- Directed by: David Midell
- Written by: Nick Izzo Adam Dick
- Produced by: Adam Dick Keaton Wooden
- Starring: Shawna Waldron; Stephen Louis Grush; Kate Black-Spence; Jeff Garretson; Leslie Easterbrook;
- Cinematography: John Klein
- Edited by: Kat Thomas
- Music by: Timo Elliston
- Production company: Play on Productions
- Distributed by: Indican Pictures
- Release date: 15 August 2014;
- Running time: 96 minutes
- Country: United States
- Language: English

= NightLights =

NightLights is a 2014 American drama film directed by David Midell, starring Shawna Waldron, Stephen Louis Grush, Kate Black-Spence, Jeff Garretson and Leslie Easterbrook.

==Cast==
- Shawna Waldron as Erin Logan
- Stephen Louis Grush as Jacob Logan
- Kate Black-Spence as Nicole
- Jeff Garretson as Tim
- Leslie Easterbrook as Gina
- Rachel Chapman as Jenny
- Billy Dec as Medic #1
- Peter ten Brink as Bobby

==Reception==
Robert Abele of the Los Angeles Times wrote that the film "achieves something admirably genuine about the queasy mixture of anguish and joy attached to caretaking for the most needy of loved ones."

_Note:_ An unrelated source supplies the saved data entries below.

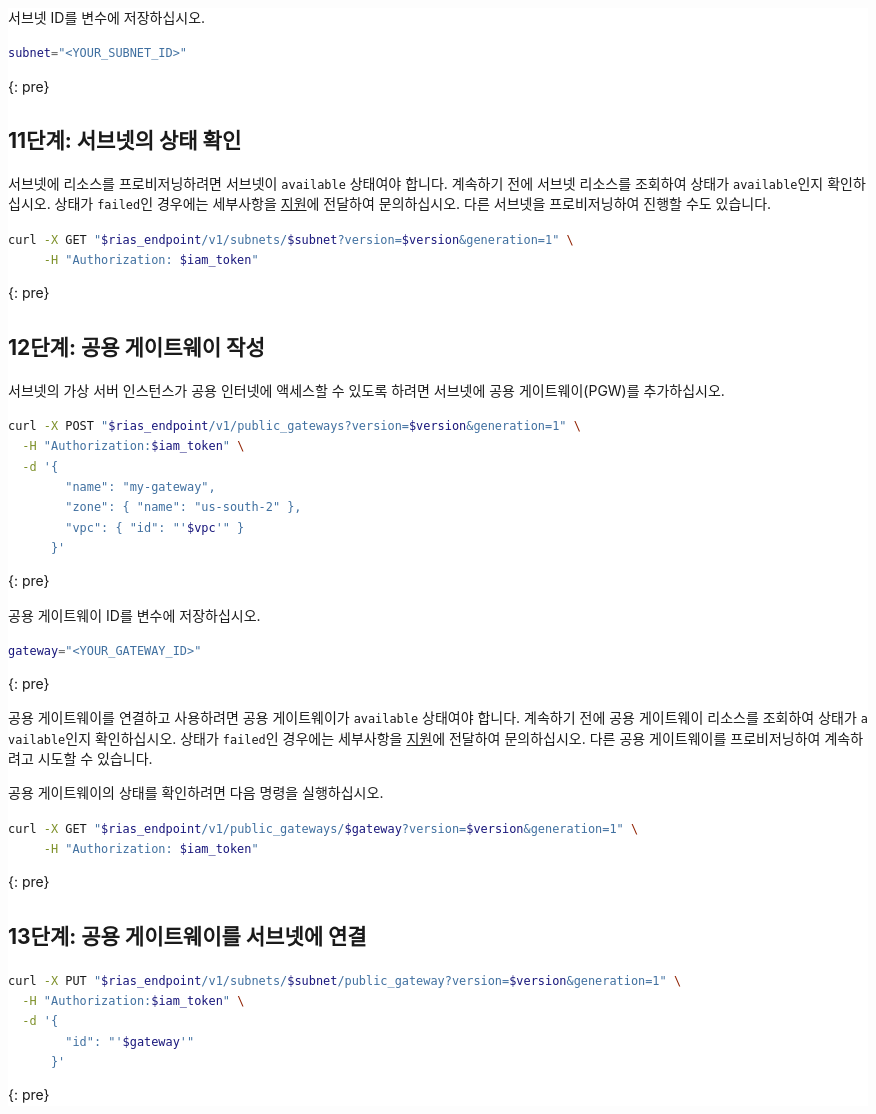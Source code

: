 서브넷 ID를 변수에 저장하십시오.

```bash
subnet="<YOUR_SUBNET_ID>"
```
{: pre}

## 11단계: 서브넷의 상태 확인

서브넷에 리소스를 프로비저닝하려면 서브넷이 `available` 상태여야 합니다. 계속하기 전에 서브넷 리소스를 조회하여 상태가 `available`인지 확인하십시오. 상태가 `failed`인 경우에는 세부사항을 [지원](/docs/vpc-on-classic?topic=vpc-on-classic-getting-help-and-support)에 전달하여 문의하십시오. 다른 서브넷을 프로비저닝하여 진행할 수도 있습니다.

```bash
curl -X GET "$rias_endpoint/v1/subnets/$subnet?version=$version&generation=1" \
     -H "Authorization: $iam_token"
```
{: pre}


## 12단계: 공용 게이트웨이 작성

서브넷의 가상 서버 인스턴스가 공용 인터넷에 액세스할 수 있도록 하려면 서브넷에 공용 게이트웨이(PGW)를 추가하십시오.  

```bash
curl -X POST "$rias_endpoint/v1/public_gateways?version=$version&generation=1" \
  -H "Authorization:$iam_token" \
  -d '{
        "name": "my-gateway",
        "zone": { "name": "us-south-2" },
        "vpc": { "id": "'$vpc'" }
      }'
```
{: pre}

공용 게이트웨이 ID를 변수에 저장하십시오.

```bash
gateway="<YOUR_GATEWAY_ID>"
```
{: pre}

공용 게이트웨이를 연결하고 사용하려면 공용 게이트웨이가 `available` 상태여야 합니다. 계속하기 전에 공용 게이트웨이 리소스를 조회하여 상태가 `available`인지 확인하십시오. 상태가 `failed`인 경우에는 세부사항을 [지원](/docs/vpc-on-classic?topic=vpc-on-classic-getting-help-and-support)에 전달하여 문의하십시오. 다른 공용 게이트웨이를 프로비저닝하여 계속하려고 시도할 수 있습니다.

공용 게이트웨이의 상태를 확인하려면 다음 명령을 실행하십시오.

```bash
curl -X GET "$rias_endpoint/v1/public_gateways/$gateway?version=$version&generation=1" \
     -H "Authorization: $iam_token"
```
{: pre}

## 13단계: 공용 게이트웨이를 서브넷에 연결

```bash
curl -X PUT "$rias_endpoint/v1/subnets/$subnet/public_gateway?version=$version&generation=1" \
  -H "Authorization:$iam_token" \
  -d '{
        "id": "'$gateway'"
      }'
```
{: pre}
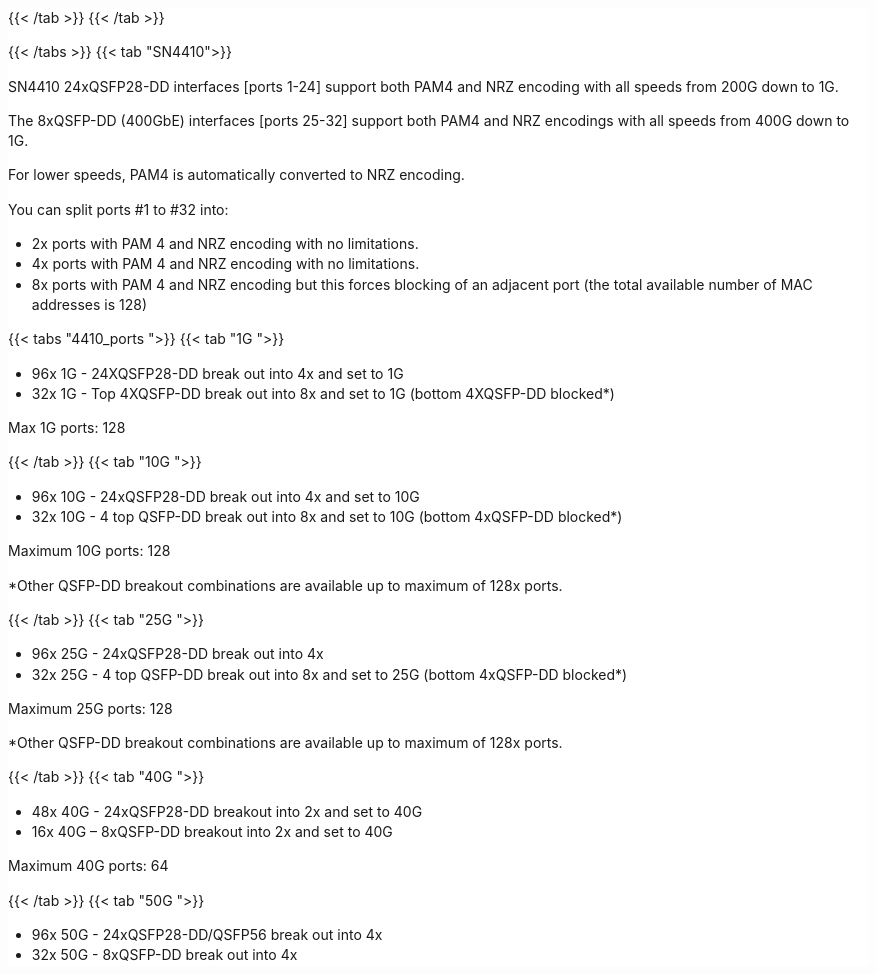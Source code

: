{{< /tab >}}
{{< /tab >}}

{{< /tabs >}}
{{< tab "SN4410">}}

SN4410 24xQSFP28-DD interfaces [ports 1-24] support both PAM4 and NRZ encoding with all speeds from 200G down to 1G.

The 8xQSFP-DD (400GbE) interfaces [ports 25-32] support both PAM4 and NRZ encodings with all speeds from 400G down to 1G.

For lower speeds, PAM4 is automatically converted to NRZ encoding.

You can split ports #1 to #32 into:
- 2x ports with PAM 4 and NRZ encoding with no limitations.
- 4x ports with PAM 4 and NRZ encoding with no limitations.
- 8x ports with PAM 4 and NRZ encoding but this forces blocking of an adjacent port (the total available number of MAC addresses is 128)

{{< tabs "4410_ports ">}}
{{< tab "1G ">}}

- 96x 1G - 24XQSFP28-DD break out into 4x and set to 1G
- 32x 1G - Top 4XQSFP-DD break out into 8x and set to 1G (bottom 4XQSFP-DD blocked*)

Max 1G ports: 128

{{< /tab >}}
{{< tab "10G ">}}

- 96x 10G - 24xQSFP28-DD break out into 4x and set to 10G
- 32x 10G - 4 top QSFP-DD break out into 8x and set to 10G (bottom 4xQSFP-DD blocked*)

Maximum 10G ports: 128

*Other QSFP-DD breakout combinations are available up to maximum of 128x ports.

{{< /tab >}}
{{< tab "25G ">}}

- 96x 25G - 24xQSFP28-DD break out into 4x
- 32x 25G - 4 top QSFP-DD break out into 8x and set to 25G (bottom 4xQSFP-DD blocked*)

Maximum 25G ports: 128

*Other QSFP-DD breakout combinations are available up to maximum of 128x ports.

{{< /tab >}}
{{< tab "40G ">}}

- 48x 40G - 24xQSFP28-DD breakout into 2x and set to 40G
- 16x 40G – 8xQSFP-DD breakout into 2x and set to 40G

Maximum 40G ports: 64

{{< /tab >}}
{{< tab "50G ">}}

- 96x 50G - 24xQSFP28-DD/QSFP56 break out into 4x
- 32x 50G - 8xQSFP-DD break out into 4x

Virginia Johnson of Library Journal wrote, "While some of the dialog surrounding Jacob's disability seems deliberate and awkward, this is still a poignant window on the internal debate experienced by caretakers and their ability to balance the desire for a life of their own with their caregiver responsibilities."

Ernest Hady of LA Weekly wrote, "There are moments in director David Midell's NightLights that play like PSAs, but that earnestness is paved over by wonderfully affecting performances."